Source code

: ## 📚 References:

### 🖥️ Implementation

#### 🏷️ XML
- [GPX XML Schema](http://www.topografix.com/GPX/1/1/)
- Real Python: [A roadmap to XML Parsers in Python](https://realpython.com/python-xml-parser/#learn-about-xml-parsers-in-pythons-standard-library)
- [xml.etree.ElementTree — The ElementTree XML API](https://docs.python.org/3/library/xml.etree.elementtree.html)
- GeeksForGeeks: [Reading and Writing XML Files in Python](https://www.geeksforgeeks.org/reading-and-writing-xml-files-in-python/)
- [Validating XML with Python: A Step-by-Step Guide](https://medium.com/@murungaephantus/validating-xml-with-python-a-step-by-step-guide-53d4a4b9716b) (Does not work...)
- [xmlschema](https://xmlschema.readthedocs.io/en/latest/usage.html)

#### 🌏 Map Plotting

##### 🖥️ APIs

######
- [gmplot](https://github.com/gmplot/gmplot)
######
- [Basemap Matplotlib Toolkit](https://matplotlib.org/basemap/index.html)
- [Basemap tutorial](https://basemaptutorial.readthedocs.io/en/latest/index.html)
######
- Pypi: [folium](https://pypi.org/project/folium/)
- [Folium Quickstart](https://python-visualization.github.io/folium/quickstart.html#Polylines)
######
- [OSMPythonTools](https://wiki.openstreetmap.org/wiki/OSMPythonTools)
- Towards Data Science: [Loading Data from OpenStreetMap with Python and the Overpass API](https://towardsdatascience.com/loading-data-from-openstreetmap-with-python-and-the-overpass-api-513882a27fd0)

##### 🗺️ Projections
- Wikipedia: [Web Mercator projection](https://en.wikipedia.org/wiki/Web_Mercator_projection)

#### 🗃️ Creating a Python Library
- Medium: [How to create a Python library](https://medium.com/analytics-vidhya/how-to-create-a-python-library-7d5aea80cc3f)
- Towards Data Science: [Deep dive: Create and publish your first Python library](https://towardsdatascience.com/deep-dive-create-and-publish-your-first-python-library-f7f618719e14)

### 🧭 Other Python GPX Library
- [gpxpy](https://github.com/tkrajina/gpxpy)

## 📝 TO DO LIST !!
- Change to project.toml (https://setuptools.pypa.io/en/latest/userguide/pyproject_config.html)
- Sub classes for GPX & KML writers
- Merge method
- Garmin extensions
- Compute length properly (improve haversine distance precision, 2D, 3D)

==

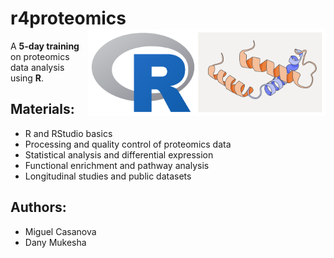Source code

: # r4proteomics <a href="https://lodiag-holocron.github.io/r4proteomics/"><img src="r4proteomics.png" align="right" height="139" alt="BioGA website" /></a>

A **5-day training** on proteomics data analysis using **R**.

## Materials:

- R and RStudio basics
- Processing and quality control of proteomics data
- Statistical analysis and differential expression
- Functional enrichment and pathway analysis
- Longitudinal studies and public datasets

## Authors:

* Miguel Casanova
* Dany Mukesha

[Try it] Each line of the entries above that includes the string "readthedocs" should be copied out.

[Task result]
- [xmlschema](https://xmlschema.readthedocs.io/en/latest/usage.html)
- [Basemap tutorial](https://basemaptutorial.readthedocs.io/en/latest/index.html)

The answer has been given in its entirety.